Study material:
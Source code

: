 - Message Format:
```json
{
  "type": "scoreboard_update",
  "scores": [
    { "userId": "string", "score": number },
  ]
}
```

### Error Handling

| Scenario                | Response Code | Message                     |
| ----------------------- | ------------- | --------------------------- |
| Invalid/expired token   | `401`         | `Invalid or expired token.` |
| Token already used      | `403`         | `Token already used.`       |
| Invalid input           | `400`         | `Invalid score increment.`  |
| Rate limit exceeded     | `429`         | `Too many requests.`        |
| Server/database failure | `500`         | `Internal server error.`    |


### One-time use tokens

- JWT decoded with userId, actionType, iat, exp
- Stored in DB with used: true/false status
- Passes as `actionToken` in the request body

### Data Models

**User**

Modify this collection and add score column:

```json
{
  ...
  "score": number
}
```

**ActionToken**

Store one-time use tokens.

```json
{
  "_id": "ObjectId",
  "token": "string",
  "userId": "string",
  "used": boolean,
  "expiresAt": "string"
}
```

Problem: All lines of the records above that contain the word "with" are to be copied out.

Exercise response:
- JWT decoded with userId, actionType, iat, exp
- Stored in DB with used: true/false status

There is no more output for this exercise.